• [Exercise goal]: Below are the records; tally the lines that include "will" and report only the total.

• [Dataset excerpts]:
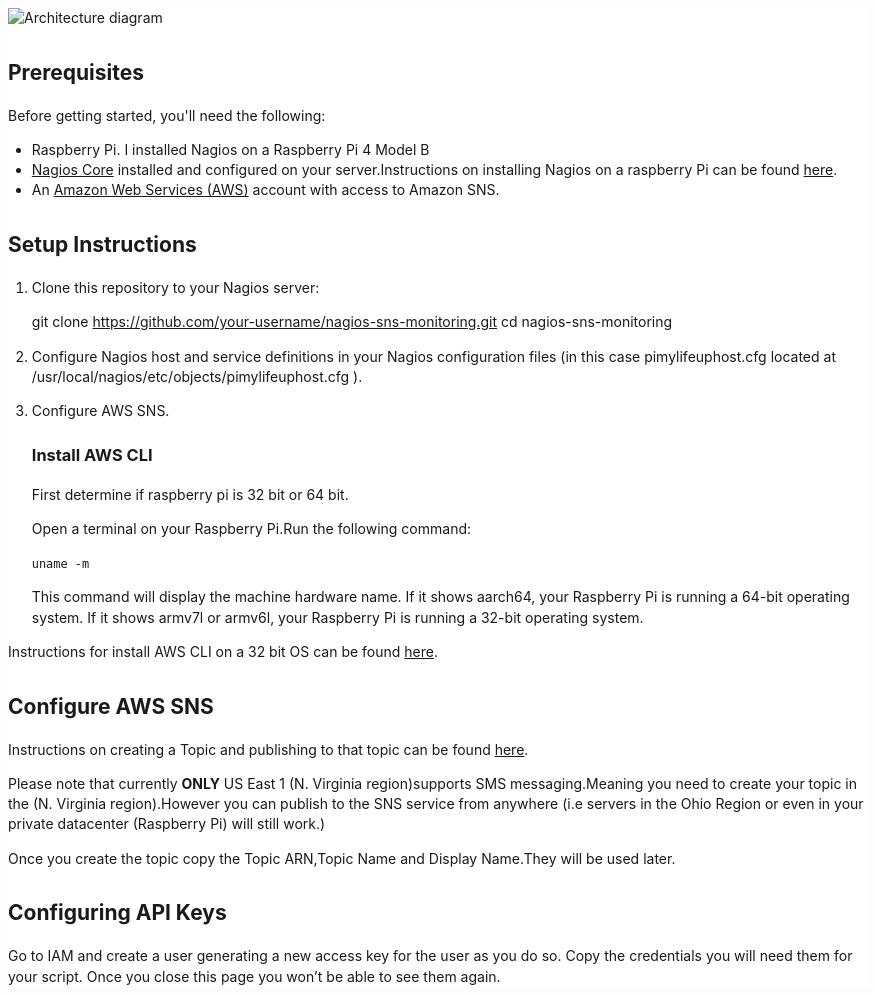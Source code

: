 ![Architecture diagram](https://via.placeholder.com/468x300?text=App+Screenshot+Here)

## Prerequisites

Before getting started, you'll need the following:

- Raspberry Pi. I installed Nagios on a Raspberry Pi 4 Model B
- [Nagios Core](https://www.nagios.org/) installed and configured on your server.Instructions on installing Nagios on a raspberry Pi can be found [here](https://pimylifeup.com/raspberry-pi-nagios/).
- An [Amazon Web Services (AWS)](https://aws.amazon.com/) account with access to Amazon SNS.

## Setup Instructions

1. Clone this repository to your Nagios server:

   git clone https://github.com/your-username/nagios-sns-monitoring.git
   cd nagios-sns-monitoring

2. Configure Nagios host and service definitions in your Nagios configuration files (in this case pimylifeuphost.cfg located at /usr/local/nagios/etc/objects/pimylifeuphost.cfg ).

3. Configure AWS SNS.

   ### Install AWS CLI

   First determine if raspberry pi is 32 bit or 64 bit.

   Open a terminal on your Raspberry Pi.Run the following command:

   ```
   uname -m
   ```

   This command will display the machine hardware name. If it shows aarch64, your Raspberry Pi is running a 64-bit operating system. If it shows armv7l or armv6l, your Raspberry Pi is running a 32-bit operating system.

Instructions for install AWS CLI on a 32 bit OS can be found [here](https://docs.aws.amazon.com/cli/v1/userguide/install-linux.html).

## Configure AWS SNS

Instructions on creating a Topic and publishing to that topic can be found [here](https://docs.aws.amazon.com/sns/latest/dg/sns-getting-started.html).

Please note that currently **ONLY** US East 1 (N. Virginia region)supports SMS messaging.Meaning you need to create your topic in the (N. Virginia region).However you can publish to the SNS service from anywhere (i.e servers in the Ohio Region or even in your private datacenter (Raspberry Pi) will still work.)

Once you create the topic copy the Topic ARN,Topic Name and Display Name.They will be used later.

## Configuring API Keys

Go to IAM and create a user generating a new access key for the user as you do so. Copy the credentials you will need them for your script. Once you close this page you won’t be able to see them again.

==

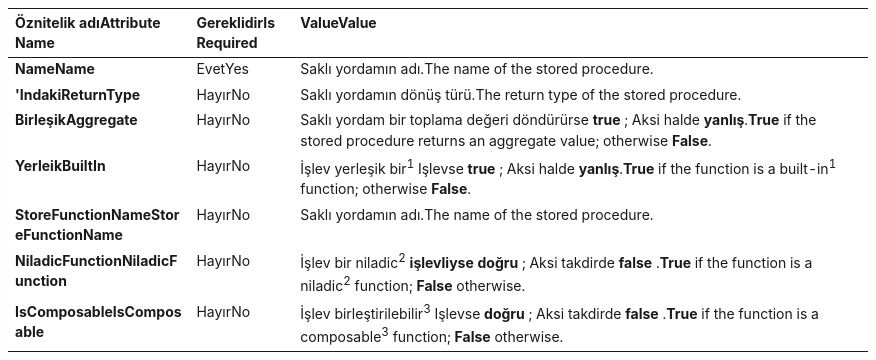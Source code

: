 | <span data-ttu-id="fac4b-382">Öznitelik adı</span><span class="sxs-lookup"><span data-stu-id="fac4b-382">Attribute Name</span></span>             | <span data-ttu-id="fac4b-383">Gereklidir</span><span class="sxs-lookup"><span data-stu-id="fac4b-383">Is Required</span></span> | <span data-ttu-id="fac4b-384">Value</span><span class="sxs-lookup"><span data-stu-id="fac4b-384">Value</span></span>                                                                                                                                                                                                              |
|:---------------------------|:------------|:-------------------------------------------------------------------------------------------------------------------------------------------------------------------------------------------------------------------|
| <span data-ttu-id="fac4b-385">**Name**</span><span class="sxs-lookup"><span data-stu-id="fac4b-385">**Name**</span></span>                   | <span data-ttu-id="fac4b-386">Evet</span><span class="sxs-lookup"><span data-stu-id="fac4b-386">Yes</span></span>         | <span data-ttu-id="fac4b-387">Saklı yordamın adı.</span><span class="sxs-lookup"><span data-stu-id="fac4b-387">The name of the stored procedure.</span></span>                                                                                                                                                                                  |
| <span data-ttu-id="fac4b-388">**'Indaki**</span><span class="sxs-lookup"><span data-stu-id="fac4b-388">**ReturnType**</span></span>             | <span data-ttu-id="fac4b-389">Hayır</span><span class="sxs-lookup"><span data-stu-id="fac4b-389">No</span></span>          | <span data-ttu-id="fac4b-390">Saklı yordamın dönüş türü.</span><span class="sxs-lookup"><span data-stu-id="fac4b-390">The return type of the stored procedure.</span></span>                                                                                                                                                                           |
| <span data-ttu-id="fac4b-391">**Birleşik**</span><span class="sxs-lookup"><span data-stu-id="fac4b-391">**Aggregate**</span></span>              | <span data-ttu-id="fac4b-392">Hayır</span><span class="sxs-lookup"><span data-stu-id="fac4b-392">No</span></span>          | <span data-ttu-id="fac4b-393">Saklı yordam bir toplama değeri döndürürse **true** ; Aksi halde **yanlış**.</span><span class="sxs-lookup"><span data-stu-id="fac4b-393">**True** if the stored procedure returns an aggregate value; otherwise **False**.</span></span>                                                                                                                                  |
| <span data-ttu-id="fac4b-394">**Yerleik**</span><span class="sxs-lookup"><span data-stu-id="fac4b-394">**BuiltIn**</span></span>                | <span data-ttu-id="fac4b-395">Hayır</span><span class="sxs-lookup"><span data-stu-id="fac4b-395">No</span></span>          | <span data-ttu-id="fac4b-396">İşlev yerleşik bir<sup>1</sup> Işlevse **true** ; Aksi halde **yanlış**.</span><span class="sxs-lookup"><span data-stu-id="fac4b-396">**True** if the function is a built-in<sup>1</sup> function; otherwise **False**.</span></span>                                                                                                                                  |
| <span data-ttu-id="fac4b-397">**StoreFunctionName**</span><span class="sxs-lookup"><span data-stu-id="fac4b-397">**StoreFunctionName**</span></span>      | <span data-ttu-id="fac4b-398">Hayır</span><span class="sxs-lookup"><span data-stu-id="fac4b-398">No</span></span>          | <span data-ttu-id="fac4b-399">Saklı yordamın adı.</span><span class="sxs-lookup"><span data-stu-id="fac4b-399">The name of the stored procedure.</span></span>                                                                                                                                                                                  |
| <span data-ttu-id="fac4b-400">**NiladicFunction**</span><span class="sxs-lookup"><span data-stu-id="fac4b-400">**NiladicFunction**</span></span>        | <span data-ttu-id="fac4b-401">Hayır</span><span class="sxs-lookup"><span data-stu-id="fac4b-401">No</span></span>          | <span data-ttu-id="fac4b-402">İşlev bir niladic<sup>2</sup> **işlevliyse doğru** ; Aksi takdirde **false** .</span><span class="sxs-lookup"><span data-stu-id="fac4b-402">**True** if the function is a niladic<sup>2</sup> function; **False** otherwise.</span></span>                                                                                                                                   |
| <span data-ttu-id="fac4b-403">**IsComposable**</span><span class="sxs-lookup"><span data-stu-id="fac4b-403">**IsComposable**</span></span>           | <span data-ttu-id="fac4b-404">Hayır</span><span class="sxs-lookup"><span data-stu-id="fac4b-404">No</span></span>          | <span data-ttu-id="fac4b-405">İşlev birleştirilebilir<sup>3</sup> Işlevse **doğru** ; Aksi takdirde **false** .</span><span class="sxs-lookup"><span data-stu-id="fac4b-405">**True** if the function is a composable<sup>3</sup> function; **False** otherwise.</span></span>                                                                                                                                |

--

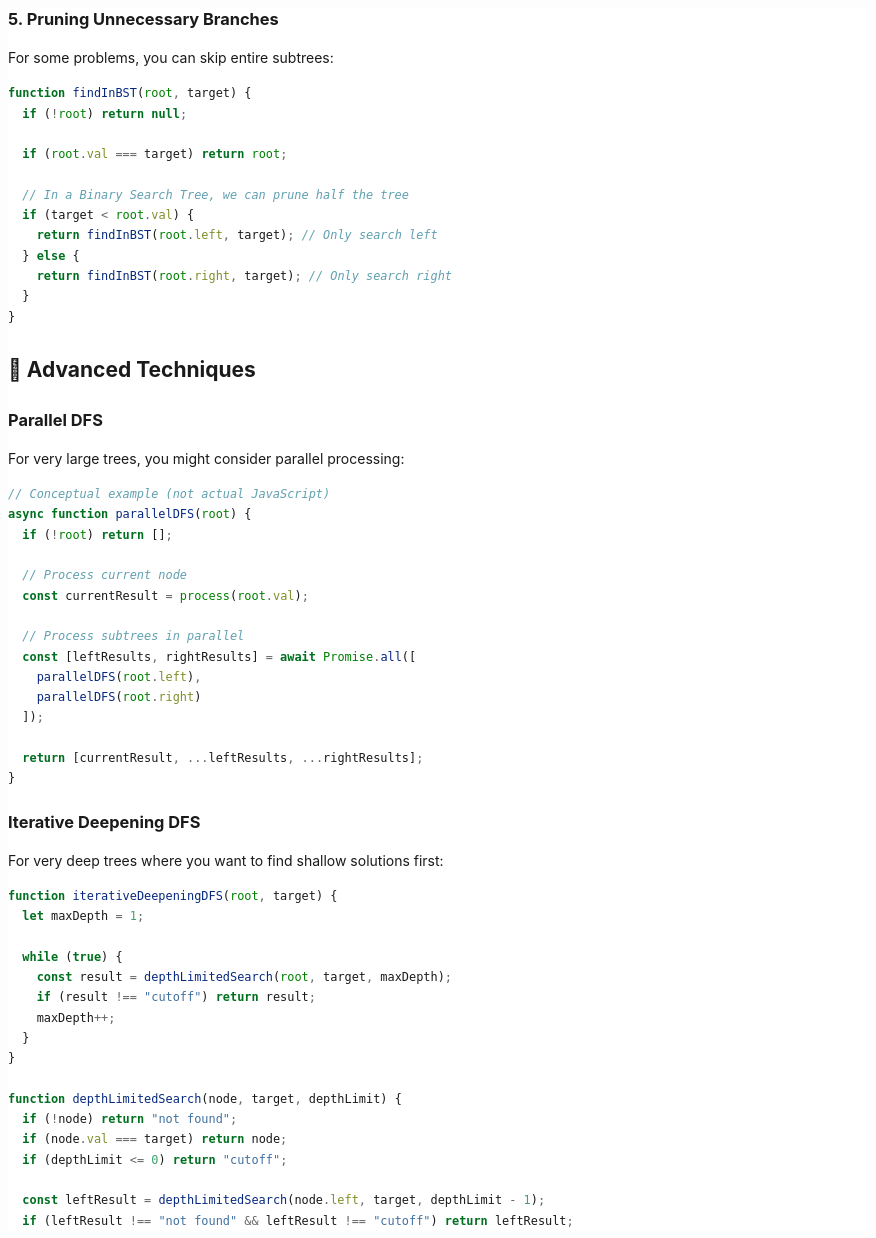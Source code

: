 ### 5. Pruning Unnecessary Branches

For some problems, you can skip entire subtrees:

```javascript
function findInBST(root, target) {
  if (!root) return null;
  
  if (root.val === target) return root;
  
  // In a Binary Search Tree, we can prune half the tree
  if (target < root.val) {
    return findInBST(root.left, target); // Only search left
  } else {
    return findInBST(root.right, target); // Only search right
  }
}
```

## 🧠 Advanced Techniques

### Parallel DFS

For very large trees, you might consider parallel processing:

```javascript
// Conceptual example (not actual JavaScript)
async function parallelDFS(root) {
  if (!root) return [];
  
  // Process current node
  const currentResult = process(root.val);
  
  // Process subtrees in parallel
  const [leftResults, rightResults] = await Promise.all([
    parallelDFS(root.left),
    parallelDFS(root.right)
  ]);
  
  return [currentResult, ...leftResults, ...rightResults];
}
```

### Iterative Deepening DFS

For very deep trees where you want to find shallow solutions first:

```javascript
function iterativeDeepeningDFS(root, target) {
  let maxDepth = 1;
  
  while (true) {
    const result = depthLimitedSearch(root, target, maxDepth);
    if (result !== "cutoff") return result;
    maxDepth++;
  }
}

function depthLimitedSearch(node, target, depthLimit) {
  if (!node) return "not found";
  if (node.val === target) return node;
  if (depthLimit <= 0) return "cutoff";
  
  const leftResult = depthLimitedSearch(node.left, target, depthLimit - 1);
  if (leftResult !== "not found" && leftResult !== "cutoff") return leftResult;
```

• [Answer section]: 4